How to mask the content which will be available in persistence queue file

Elastic Stack Logstash
1

Hello Team,

We are using Logstash (8.11.3) in our monitoring to receive data from different source systems (via Filebeat, Metricbeat, and Winlogbeat). On the Logstash side, we are using a persistence queue. Since, Logstash persistent queues store events on disk, which is "at rest”.
Recently, a security audit was conducted in our organization, and it was required to mask the content stored in the persistent queue files.

As per the current setup, with root privilege user can read (cat page file) information from the persistent queue files.

Is there any functionality or feature available on the Logstash that can help us mask the content which will be get stored in the persistent queue files?

It would be great if I get any response!

Thank You,
Siva

2

There is not.

3

@leandrojmp - thanks for your response!

does any one have any other alternate ideas to achieve this ? I mean not with Logstash. Any other solutions to encrypt the persistent files at rest?

4

I don't think this is possible, if you encrypt the files using an external tool, Logstash will not be able to write or read on the persistent queue.

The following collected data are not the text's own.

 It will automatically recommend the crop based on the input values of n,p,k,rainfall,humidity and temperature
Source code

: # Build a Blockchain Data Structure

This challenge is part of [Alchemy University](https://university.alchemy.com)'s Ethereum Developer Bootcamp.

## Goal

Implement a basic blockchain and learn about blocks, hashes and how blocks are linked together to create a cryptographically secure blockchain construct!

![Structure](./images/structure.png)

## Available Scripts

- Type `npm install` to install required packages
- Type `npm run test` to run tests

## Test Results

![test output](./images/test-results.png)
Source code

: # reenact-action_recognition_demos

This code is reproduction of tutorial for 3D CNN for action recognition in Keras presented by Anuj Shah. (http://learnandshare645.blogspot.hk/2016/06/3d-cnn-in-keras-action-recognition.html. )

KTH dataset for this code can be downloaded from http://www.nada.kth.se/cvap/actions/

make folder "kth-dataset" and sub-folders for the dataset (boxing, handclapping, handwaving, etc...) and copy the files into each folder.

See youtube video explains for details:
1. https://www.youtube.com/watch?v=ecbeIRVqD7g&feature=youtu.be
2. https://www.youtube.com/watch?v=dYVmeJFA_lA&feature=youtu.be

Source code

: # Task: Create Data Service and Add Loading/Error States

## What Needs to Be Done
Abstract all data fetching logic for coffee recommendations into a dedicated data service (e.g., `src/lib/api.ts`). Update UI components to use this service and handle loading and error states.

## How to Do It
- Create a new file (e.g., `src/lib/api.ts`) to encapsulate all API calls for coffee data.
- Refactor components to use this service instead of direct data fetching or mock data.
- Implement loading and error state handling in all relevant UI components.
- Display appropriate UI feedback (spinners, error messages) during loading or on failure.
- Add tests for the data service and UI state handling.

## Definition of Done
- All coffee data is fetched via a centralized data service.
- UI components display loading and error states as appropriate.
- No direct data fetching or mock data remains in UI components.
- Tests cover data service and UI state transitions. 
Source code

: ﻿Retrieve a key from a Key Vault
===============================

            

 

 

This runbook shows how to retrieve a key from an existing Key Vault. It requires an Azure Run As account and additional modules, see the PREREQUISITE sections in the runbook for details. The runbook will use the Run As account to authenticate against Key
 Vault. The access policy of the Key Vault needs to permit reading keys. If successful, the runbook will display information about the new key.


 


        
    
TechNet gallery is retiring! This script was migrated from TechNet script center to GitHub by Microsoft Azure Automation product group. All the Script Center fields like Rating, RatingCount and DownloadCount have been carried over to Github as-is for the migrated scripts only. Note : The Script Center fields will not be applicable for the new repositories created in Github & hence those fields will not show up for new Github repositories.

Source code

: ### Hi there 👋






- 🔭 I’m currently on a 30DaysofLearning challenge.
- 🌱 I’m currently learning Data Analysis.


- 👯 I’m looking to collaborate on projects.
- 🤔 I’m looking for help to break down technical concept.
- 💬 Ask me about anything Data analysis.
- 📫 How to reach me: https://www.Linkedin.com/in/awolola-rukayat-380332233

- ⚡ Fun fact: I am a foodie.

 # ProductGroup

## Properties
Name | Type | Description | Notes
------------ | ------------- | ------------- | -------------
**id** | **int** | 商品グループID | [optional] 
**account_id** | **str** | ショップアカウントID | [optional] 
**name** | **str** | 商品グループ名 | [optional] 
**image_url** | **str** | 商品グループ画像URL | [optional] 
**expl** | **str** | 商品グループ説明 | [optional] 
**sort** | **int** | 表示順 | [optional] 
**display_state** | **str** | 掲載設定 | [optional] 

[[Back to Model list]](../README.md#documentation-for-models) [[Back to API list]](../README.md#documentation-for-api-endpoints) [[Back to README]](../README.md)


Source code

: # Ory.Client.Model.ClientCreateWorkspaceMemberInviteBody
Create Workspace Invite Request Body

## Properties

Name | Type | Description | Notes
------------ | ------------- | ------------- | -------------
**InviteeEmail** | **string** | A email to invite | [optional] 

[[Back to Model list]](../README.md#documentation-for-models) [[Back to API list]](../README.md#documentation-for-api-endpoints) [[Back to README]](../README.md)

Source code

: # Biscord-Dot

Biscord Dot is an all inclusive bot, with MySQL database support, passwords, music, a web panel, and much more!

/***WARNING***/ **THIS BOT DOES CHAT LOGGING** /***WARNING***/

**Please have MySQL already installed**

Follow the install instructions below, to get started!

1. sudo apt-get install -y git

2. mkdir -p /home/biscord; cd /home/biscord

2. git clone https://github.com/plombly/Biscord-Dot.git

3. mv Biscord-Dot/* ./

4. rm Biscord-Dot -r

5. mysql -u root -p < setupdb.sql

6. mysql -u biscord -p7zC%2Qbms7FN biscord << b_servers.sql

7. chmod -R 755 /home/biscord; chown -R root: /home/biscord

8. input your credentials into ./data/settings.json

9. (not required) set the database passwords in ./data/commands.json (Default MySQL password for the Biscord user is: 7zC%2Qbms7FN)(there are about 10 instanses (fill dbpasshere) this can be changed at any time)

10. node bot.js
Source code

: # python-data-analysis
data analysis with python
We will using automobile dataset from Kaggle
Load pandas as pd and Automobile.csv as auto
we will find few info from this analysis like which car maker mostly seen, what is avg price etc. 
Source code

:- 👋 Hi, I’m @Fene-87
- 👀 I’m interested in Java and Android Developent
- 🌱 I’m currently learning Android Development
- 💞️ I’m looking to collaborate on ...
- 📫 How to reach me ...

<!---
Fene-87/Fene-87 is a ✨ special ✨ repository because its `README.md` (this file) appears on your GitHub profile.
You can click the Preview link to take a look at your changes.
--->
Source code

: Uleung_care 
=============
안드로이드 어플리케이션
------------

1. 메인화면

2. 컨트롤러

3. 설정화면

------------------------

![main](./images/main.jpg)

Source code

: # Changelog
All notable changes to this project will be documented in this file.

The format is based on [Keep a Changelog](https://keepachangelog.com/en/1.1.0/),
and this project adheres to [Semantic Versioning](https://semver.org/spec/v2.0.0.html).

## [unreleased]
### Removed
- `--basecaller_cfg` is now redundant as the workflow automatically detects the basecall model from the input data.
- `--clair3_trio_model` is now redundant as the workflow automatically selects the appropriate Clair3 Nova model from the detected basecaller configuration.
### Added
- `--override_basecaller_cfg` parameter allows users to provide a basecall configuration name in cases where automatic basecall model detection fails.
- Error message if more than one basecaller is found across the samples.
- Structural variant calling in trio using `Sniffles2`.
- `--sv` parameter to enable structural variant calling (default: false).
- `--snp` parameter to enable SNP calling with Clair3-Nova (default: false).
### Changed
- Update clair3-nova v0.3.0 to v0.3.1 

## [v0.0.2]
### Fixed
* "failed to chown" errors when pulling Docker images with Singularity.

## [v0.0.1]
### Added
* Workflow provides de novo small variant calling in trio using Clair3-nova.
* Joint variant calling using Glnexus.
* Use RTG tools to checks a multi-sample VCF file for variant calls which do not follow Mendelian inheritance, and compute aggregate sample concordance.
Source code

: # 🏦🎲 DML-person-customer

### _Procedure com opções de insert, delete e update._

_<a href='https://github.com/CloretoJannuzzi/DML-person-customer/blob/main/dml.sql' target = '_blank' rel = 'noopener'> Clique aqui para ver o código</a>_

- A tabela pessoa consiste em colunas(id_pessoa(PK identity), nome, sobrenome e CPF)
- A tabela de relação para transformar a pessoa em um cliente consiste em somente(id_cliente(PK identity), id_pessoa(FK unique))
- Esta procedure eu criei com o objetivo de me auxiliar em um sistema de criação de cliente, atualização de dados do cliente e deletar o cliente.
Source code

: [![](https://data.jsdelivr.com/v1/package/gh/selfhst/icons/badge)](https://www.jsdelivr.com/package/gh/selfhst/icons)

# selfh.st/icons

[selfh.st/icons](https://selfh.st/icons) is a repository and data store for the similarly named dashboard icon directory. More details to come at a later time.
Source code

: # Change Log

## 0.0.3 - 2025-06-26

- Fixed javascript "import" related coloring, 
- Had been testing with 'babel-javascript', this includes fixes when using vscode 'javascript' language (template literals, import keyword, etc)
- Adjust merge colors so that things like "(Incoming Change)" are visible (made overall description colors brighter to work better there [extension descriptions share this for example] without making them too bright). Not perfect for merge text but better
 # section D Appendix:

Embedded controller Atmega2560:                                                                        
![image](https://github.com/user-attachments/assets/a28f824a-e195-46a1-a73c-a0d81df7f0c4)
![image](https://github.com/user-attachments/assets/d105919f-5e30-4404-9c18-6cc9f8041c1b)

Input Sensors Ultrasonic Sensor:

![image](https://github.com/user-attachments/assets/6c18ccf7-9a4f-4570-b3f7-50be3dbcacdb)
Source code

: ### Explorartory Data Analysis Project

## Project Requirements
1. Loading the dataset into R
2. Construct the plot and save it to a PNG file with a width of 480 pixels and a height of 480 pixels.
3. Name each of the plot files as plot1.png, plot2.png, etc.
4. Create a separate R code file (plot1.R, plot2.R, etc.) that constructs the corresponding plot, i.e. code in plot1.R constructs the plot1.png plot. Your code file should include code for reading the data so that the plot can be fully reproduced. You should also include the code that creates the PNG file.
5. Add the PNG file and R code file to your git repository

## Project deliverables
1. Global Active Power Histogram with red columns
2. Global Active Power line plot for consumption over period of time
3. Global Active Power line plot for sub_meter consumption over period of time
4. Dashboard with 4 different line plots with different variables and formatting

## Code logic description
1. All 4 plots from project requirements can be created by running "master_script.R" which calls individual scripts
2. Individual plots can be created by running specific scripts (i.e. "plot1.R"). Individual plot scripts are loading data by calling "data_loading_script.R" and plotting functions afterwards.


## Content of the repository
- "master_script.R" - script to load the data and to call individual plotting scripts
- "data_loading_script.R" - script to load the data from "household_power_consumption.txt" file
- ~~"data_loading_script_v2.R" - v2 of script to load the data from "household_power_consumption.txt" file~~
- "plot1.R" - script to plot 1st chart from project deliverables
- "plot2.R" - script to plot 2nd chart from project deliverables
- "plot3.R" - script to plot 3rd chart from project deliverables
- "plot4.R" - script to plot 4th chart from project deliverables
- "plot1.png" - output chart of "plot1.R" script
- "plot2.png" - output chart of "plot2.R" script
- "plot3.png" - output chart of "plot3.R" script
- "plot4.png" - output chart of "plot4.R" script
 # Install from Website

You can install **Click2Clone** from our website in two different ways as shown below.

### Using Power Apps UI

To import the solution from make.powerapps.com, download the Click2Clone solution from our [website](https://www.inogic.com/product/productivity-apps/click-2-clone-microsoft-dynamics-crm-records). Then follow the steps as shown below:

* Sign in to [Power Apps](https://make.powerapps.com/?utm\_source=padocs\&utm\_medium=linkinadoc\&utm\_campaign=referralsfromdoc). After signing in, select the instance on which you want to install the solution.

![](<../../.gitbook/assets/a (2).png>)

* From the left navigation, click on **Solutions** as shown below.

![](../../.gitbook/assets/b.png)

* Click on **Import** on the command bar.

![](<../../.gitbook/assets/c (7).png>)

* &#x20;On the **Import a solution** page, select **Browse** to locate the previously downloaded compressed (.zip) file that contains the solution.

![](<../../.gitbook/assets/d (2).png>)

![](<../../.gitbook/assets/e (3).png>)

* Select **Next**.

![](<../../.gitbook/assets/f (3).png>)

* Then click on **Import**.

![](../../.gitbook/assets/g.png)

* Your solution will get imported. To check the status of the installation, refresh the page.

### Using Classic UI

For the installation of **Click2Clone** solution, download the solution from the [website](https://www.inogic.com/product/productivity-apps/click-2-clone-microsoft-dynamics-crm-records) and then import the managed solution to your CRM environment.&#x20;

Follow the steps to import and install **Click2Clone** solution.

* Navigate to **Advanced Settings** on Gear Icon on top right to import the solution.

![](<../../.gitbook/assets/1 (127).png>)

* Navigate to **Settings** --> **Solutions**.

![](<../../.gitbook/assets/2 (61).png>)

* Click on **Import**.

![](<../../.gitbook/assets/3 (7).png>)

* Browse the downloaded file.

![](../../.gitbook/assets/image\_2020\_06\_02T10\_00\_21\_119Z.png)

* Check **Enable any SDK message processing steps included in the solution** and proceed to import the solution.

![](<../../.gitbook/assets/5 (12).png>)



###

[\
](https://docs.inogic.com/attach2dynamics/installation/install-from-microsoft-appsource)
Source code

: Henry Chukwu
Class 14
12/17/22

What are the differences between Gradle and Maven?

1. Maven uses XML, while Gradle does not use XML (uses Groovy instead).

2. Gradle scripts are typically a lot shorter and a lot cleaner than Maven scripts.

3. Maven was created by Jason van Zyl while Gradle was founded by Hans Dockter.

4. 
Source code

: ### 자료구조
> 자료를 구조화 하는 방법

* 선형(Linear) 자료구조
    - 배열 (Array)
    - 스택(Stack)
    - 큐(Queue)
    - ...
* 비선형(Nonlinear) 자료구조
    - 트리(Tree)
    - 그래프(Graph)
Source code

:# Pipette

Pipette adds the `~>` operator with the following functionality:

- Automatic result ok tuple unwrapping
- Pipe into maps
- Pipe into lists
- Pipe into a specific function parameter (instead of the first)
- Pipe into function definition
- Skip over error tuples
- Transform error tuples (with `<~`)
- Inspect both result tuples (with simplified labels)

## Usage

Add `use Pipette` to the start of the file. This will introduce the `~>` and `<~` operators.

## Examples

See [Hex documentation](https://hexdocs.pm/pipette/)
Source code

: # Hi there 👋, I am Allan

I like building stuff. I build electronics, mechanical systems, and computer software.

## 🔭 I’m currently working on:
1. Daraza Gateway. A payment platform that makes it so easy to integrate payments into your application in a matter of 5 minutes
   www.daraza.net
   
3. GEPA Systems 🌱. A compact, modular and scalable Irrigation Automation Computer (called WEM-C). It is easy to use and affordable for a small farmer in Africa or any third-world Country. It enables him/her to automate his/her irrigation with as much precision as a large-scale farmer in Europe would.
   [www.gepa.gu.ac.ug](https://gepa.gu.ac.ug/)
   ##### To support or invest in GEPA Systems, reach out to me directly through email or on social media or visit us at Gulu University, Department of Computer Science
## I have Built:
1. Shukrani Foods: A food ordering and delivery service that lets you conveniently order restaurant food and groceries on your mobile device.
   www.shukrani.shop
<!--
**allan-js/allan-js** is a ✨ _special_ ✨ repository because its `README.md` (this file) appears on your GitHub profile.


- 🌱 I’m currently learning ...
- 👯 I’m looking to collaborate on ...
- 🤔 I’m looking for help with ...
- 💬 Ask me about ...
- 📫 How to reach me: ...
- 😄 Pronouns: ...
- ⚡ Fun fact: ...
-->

Any change made to the persistent queue files from external tools may lead to corruption of those files.

5

If you need to protect against a privileged user reading the files then it's not something a tool like logstash can do. You need an OS designed from the ground up to protect against this. For example, some systems can specify which executables can access a file, what time of day or day of the week they can do it, and which users can run the executable. But that is all external to logstash.

6

Ok @leandrojmp - thanks for your explanation

7

I would seriously look at Spark for doing this: pyspark.pandas.DataFrame.mask

8

This topic was automatically closed 28 days after the last reply. New replies are no longer allowed.